Step aerobics is an effective exercise combined with music to remove the boredom and synchronize your steps. All you need is an elevated platform and you are ready to burn 10 calories per minute. The result depends on your speed, frequency and height of the platform. This exercise improves the efficiency of your heart and lungs and thus, boosts up the metabolism. This is a high intensity and low impact exercise. There are many varieties of this exercise which we will discuss here in detail which can help you in losing weight.
- Basic step
This is the first move in the learning process of the step aerobics and the steps of this exercise are:
- Put your right foot up on the platform followed by the left foot.
- Put down the right foot on the floor, followed by the left foot.
- A single basic step has four counts i.e. up right, up left, down right, down left.
- Do it for two set to make eight counts and then change the leading foot means left foot followed by the right foot.
- Move your arms in a comfortable way. You can move your arms over head while stepping up and lower down while stepping down.
- V step
This is also a basic move of step aerobics with little variation from the previous one. This move works on a different muscle group than the previous one. The steps are:
- Put your right foot up on the far right side followed by the left foot placed on the far left side of the elevated platform.
- Put down the right foot on the floor facing the center of the platform and repeat the same step for the left foot. Thus, you will make a V with your footsteps.
- Knee lifts
This move is great for your ABS and strengthening your core muscles. You can customize this move according to your practice level.
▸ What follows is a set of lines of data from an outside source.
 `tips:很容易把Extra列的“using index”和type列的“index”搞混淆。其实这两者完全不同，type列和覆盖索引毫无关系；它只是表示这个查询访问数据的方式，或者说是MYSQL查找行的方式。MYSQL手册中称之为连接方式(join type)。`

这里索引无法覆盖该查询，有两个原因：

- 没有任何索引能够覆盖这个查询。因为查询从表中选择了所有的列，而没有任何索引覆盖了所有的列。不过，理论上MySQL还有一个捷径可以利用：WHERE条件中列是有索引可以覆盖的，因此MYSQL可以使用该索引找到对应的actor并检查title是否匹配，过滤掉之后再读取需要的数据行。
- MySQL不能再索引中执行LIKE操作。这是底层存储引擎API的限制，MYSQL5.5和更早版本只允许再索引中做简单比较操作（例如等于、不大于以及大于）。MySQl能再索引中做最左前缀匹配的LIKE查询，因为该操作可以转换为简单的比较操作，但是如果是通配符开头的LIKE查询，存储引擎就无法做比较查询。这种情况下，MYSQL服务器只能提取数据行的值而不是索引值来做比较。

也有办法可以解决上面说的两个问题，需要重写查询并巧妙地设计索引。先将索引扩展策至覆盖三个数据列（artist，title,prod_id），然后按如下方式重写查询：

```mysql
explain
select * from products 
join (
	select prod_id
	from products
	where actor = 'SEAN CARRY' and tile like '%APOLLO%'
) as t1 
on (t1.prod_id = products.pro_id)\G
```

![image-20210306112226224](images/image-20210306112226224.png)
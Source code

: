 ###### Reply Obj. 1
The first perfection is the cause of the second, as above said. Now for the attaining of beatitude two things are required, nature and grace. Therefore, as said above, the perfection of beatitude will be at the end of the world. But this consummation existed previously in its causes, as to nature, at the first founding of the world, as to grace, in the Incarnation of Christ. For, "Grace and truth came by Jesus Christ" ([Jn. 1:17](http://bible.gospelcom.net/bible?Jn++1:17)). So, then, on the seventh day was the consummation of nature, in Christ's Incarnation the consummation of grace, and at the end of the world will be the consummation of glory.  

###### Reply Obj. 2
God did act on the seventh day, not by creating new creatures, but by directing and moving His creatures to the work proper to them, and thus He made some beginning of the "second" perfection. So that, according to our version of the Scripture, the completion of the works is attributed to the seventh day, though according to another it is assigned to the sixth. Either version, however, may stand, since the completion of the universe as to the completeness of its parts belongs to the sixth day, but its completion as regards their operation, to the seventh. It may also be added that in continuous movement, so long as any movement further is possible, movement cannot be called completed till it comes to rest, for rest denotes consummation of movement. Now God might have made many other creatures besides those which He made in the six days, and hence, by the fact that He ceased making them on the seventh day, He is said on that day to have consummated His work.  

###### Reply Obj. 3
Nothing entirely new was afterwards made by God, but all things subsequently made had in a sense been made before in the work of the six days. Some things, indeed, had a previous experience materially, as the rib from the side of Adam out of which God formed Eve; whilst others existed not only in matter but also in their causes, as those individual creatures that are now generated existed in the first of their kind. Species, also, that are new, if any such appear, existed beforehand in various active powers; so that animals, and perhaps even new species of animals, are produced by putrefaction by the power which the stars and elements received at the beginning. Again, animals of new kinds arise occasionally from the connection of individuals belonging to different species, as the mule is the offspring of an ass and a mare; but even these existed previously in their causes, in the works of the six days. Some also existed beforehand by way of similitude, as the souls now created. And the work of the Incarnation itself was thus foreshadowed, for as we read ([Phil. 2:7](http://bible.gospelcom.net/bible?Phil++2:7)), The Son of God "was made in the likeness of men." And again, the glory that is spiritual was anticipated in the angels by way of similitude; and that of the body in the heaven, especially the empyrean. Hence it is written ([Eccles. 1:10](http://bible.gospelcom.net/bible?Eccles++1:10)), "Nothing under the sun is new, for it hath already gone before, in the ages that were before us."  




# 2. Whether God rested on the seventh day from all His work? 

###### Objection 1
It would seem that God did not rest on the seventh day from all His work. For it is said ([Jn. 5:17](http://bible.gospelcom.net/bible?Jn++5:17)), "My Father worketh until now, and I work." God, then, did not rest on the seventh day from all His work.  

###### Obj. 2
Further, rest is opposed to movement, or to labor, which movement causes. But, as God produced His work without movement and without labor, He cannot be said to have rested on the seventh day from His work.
The steps for this move are:
- Step up your left foot on the platform and lift your right knee as high as you can.
- Bring down your right foot back on the floor.
- Repeat the steps by switching the legs.
This is a challenging move like the knee lifts and engages both legs. This move is great for your thighs and butts. The steps are:
- Step up your left foot on the platform and kick in the air with your right leg.
- Bring the right leg back to its original place.
- Switch the legs and repeat the steps
- Side lifts
This move works on the hips and oblique muscles. The steps are:
- Step up the left foot on the platform and lift up your right leg to your side as high as you can by bending your knee and foot pointing to the floor.
- Bring down the right leg back to the initial position.
- Switch the legs and repeat the steps.
This move shapes up your rear while strengthening your core and muscles of the lower body. The steps are:
- Stand up straight on an elevated platform
- Step down your right foot in front of you by bending the knee.
- Keep the left foot on the platform slightly bent at the knee to balance the poster. Keep a straight back and head up.
- Bring back your right foot on the platform.
- Step down your right foot behind your back this time and bend your knee in such a way that it is slightly parallel to the floor. Left foot still on the platform and knee bent at the right angle to the floor.
- Bring it back on the platform.
- Switch the legs and repeat the steps.
This move also helps in strengthening the muscles of the lower body and improves coordination in the extremities. The steps are:
- Stand up on the elevated platform on its lengthwise
- Step down your right foot on the right side of the platform and step down your left foot on the left side just after that in so that you are straddling the platform.
- Step up your right foot on the platform followed by the left foot and then repeat the above step.
- Synchronize your steps with the music and try to make your movements more fluid.
- Change the leading foot and repeat the steps.